**Activity**
Below are some records. Return exactly the lines from the one with "### 2. Install" to the one with "## Install the AutomationRunner Certificate", and nothing else.

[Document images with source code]
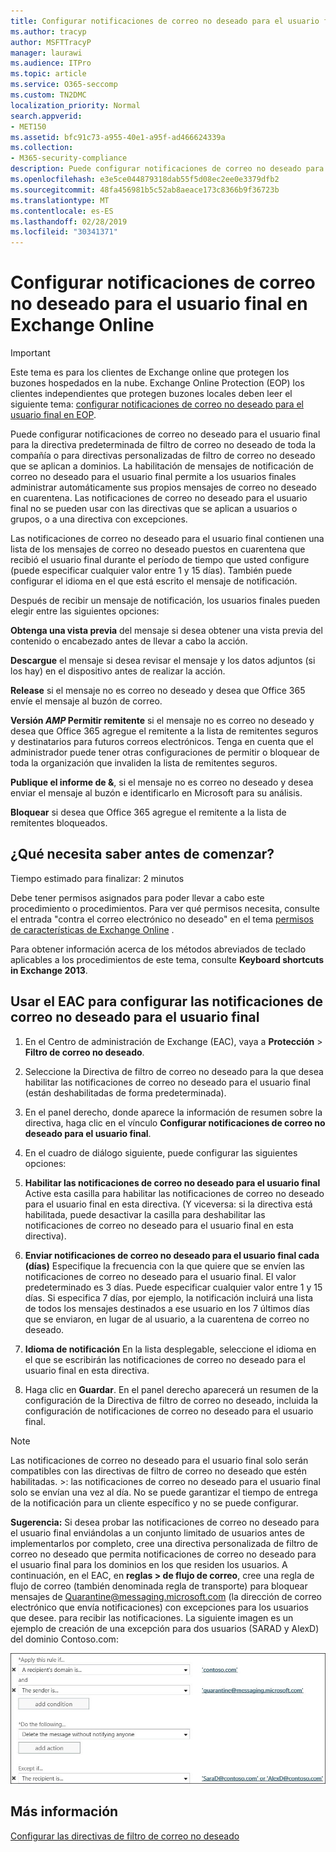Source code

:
 ```yaml
---
title: Configurar notificaciones de correo no deseado para el usuario final en Exchange Online
ms.author: tracyp
author: MSFTTracyP
manager: laurawi
ms.audience: ITPro
ms.topic: article
ms.service: O365-seccomp
ms.custom: TN2DMC
localization_priority: Normal
search.appverid:
- MET150
ms.assetid: bfc91c73-a955-40e1-a95f-ad466624339a
ms.collection:
- M365-security-compliance
description: Puede configurar notificaciones de correo no deseado para el usuario final para la directiva predeterminada de filtro de correo no deseado de toda la compañía o para directivas personalizadas de filtro de correo no deseado que se aplican a dominios.
ms.openlocfilehash: e3e5ce044879318dab55f5d08ec2ee0e3379dfb2
ms.sourcegitcommit: 48fa456981b5c52ab8aeace173c8366b9f36723b
ms.translationtype: MT
ms.contentlocale: es-ES
ms.lasthandoff: 02/28/2019
ms.locfileid: "30341371"
---
```

# <a name="configure-end-user-spam-notifications-in-exchange-online"></a>Configurar notificaciones de correo no deseado para el usuario final en Exchange Online

> [!IMPORTANT]
> Este tema es para los clientes de Exchange online que protegen los buzones hospedados en la nube. Exchange Online Protection (EOP) los clientes independientes que protegen buzones locales deben leer el siguiente tema: [configurar notificaciones de correo no deseado para el usuario final en EOP](configure-end-user-spam-notifications-in-eop.md). 
  
Puede configurar notificaciones de correo no deseado para el usuario final para la directiva predeterminada de filtro de correo no deseado de toda la compañía o para directivas personalizadas de filtro de correo no deseado que se aplican a dominios. La habilitación de mensajes de notificación de correo no deseado para el usuario final permite a los usuarios finales administrar automáticamente sus propios mensajes de correo no deseado en cuarentena. Las notificaciones de correo no deseado para el usuario final no se pueden usar con las directivas que se aplican a usuarios o grupos, o a una directiva con excepciones.
  
Las notificaciones de correo no deseado para el usuario final contienen una lista de los mensajes de correo no deseado puestos en cuarentena que recibió el usuario final durante el período de tiempo que usted configure (puede especificar cualquier valor entre 1 y 15 días). También puede configurar el idioma en el que está escrito el mensaje de notificación.
  
Después de recibir un mensaje de notificación, los usuarios finales pueden elegir entre las siguientes opciones:

**Obtenga una vista previa** del mensaje si desea obtener una vista previa del contenido o encabezado antes de llevar a cabo la acción.

**Descargue** el mensaje si desea revisar el mensaje y los datos adjuntos (si los hay) en el dispositivo antes de realizar la acción.

**Release** si el mensaje no es correo no deseado y desea que Office 365 envíe el mensaje al buzón de correo.

**Versión _AMP_ Permitir remitente** si el mensaje no es correo no deseado y desea que Office 365 agregue el remitente a la lista de remitentes seguros y destinatarios para futuros correos electrónicos. Tenga en cuenta que el administrador puede tener otras configuraciones de permitir o bloquear de toda la organización que invaliden la lista de remitentes seguros.

**Publique el informe de &**, si el mensaje no es correo no deseado y desea enviar el mensaje al buzón e identificarlo en Microsoft para su análisis.

**Bloquear** si desea que Office 365 agregue el remitente a la lista de remitentes bloqueados.
  
## <a name="what-do-you-need-to-know-before-you-begin"></a>¿Qué necesita saber antes de comenzar?

Tiempo estimado para finalizar: 2 minutos
  
Debe tener permisos asignados para poder llevar a cabo este procedimiento o procedimientos. Para ver qué permisos necesita, consulte el entrada "contra el correo electrónico no deseado" en el tema [permisos de características de Exchange Online](http://technet.microsoft.com/library/15073ce1-0917-403b-8839-02a2ebc96e16.aspx) . 
  
Para obtener información acerca de los métodos abreviados de teclado aplicables a los procedimientos de este tema, consulte **Keyboard shortcuts in Exchange 2013**.
  
## <a name="use-the-eac-to-configure-end-user-spam-notifications"></a>Usar el EAC para configurar las notificaciones de correo no deseado para el usuario final

1. En el Centro de administración de Exchange (EAC), vaya a **Protección** \> **Filtro de correo no deseado**.
    
2. Seleccione la Directiva de filtro de correo no deseado para la que desea habilitar las notificaciones de correo no deseado para el usuario final (están deshabilitadas de forma predeterminada).
    
3. En el panel derecho, donde aparece la información de resumen sobre la directiva, haga clic en el vínculo **Configurar notificaciones de correo no deseado para el usuario final**. 
    
4. En el cuadro de diálogo siguiente, puede configurar las siguientes opciones:
    
1. **Habilitar las notificaciones de correo no deseado para el usuario final** Active esta casilla para habilitar las notificaciones de correo no deseado para el usuario final en esta directiva. (Y viceversa: si la directiva está habilitada, puede desactivar la casilla para deshabilitar las notificaciones de correo no deseado para el usuario final en esta directiva). 
    
2. **Enviar notificaciones de correo no deseado para el usuario final cada (días)** Especifique la frecuencia con la que quiere que se envíen las notificaciones de correo no deseado para el usuario final. El valor predeterminado es 3 días. Puede especificar cualquier valor entre 1 y 15 días. Si especifica 7 días, por ejemplo, la notificación incluirá una lista de todos los mensajes destinados a ese usuario en los 7 últimos días que se enviaron, en lugar de al usuario, a la cuarentena de correo no deseado. 
    
3. **Idioma de notificación** En la lista desplegable, seleccione el idioma en el que se escribirán las notificaciones de correo no deseado para el usuario final en esta directiva. 
    
5. Haga clic en **Guardar**. En el panel derecho aparecerá un resumen de la configuración de la Directiva de filtro de correo no deseado, incluida la configuración de notificaciones de correo no deseado para el usuario final.
    
> [!NOTE]
>  Las notificaciones de correo no deseado para el usuario final solo serán compatibles con las directivas de filtro de correo no deseado que estén habilitadas. >: las notificaciones de correo no deseado para el usuario final solo se envían una vez al día. No se puede garantizar el tiempo de entrega de la notificación para un cliente específico y no se puede configurar. 
  
 **Sugerencia:** Si desea probar las notificaciones de correo no deseado para el usuario final enviándolas a un conjunto limitado de usuarios antes de implementarlos por completo, cree una directiva personalizada de filtro de correo no deseado que permita notificaciones de correo no deseado para el usuario final para los dominios en los que residen los usuarios. A continuación, en el EAC, en **reglas \> de flujo de correo**, cree una regla de flujo de correo (también denominada regla de transporte) para bloquear mensajes de Quarantine@messaging.microsoft.com (la dirección de correo electrónico que envía notificaciones) con excepciones para los usuarios que desee. para recibir las notificaciones. La siguiente imagen es un ejemplo de creación de una excepción para dos usuarios (SARAD y AlexD) del dominio Contoso.com: 
  
![Regla de transporte para probar las notificaciones de correo no deseado de usuario final](media/EOP-ESN-testspecificusers.jpg)
  
## <a name="for-more-information"></a>Más información

[Configurar las directivas de filtro de correo no deseado](configure-your-spam-filter-policies.md)
  

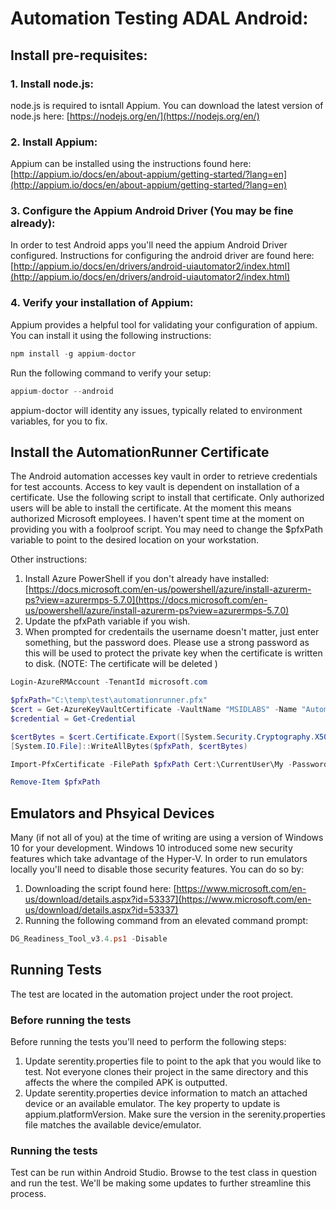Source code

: 
# Automation Testing ADAL Android:

## Install pre-requisites:

### 1. Install node.js:
node.js is required to isntall Appium.  You can download the latest version of node.js here: [https://nodejs.org/en/](https://nodejs.org/en/)

### 2. Install Appium:
Appium can be installed using the instructions found here: [http://appium.io/docs/en/about-appium/getting-started/?lang=en](http://appium.io/docs/en/about-appium/getting-started/?lang=en)

### 3. Configure the Appium Android Driver (You may be fine already):
In order to test Android apps you'll need the appium Android Driver configured.  Instructions for configuring the android driver are found here: [http://appium.io/docs/en/drivers/android-uiautomator2/index.html](http://appium.io/docs/en/drivers/android-uiautomator2/index.html)

### 4. Verify your installation of Appium:
Appium provides a helpful tool for validating your configuration of appium.  You can install it using the following instructions:

```javascript
npm install -g appium-doctor
```

Run the following command to verify your setup:

```javascript
appium-doctor --android
```
appium-doctor will identity any issues, typically related to environment variables, for you to fix.

## Install the AutomationRunner Certificate
The Android automation accesses key vault in order to retrieve credentials for test accounts.  Access to key vault is dependent on installation of a certificate.  Use the following script to install that certificate.  Only authorized users will be able to install the certificate.  At the moment this means authorized Microsoft employees.  I haven't spent time at the moment on providing you with a foolproof script.  You may need to change the $pfxPath variable to point to the desired location on your workstation.

Other instructions:

1. Install Azure PowerShell if you don't already have installed: [https://docs.microsoft.com/en-us/powershell/azure/install-azurerm-ps?view=azurermps-5.7.0](https://docs.microsoft.com/en-us/powershell/azure/install-azurerm-ps?view=azurermps-5.7.0)
2. Update the pfxPath variable if you wish.
3. When prompted for credentails the username doesn't matter, just enter something, but the password does. Please use a strong password as this will be used to protect the private key when the certificate is written to disk.  (NOTE: The certificate will be deleted )

```powershell
Login-AzureRMAccount -TenantId microsoft.com

$pfxPath="C:\temp\test\automationrunner.pfx"
$cert = Get-AzureKeyVaultCertificate -VaultName "MSIDLABS" -Name "AutomationRunner"
$credential = Get-Credential

$certBytes = $cert.Certificate.Export([System.Security.Cryptography.X509Certificates.X509ContentType]::Pfx, $credential.Password)
[System.IO.File]::WriteAllBytes($pfxPath, $certBytes)

Import-PfxCertificate -FilePath $pfxPath Cert:\CurrentUser\My -Password $credential.Password

Remove-Item $pfxPath

```

## Emulators and Phsyical Devices

Many (if not all of you) at the time of writing are using a version of Windows 10 for your development. Windows 10 introduced some new security features which take advantage of the Hyper-V.  In order to run emulators locally you'll need to disable those security features.  You can do so by:

1. Downloading the script found here: [https://www.microsoft.com/en-us/download/details.aspx?id=53337](https://www.microsoft.com/en-us/download/details.aspx?id=53337) 
2. Running the following command from an elevated command prompt:

```powershell
DG_Readiness_Tool_v3.4.ps1 -Disable
```

## Running Tests

The test are located in the automation project under the root project.  

### Before running the tests
Before running the tests you'll need to perform the following steps:

1. Update serentity.properties file to point to the apk that you would like to test.  Not everyone clones their project in the same directory and this affects the where the compiled APK is outputted.
2. Update serentity.properties device information to match an attached device or an available emulator.  The key property to update is appium.platformVersion.  Make sure the version in the serenity.properties file matches the available device/emulator.

### Running the tests
Test can be run within Android Studio.  Browse to the test class in question and run the test.  We'll be making some updates to further streamline this process.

**Solution for this task**
### 2. Install Appium:
Appium can be installed using the instructions found here: [http://appium.io/docs/en/about-appium/getting-started/?lang=en](http://appium.io/docs/en/about-appium/getting-started/?lang=en)

### 3. Configure the Appium Android Driver (You may be fine already):
In order to test Android apps you'll need the appium Android Driver configured.  Instructions for configuring the android driver are found here: [http://appium.io/docs/en/drivers/android-uiautomator2/index.html](http://appium.io/docs/en/drivers/android-uiautomator2/index.html)

### 4. Verify your installation of Appium:
Appium provides a helpful tool for validating your configuration of appium.  You can install it using the following instructions:

```javascript
npm install -g appium-doctor
```

Run the following command to verify your setup:

```javascript
appium-doctor --android
```
appium-doctor will identity any issues, typically related to environment variables, for you to fix.

## Install the AutomationRunner Certificate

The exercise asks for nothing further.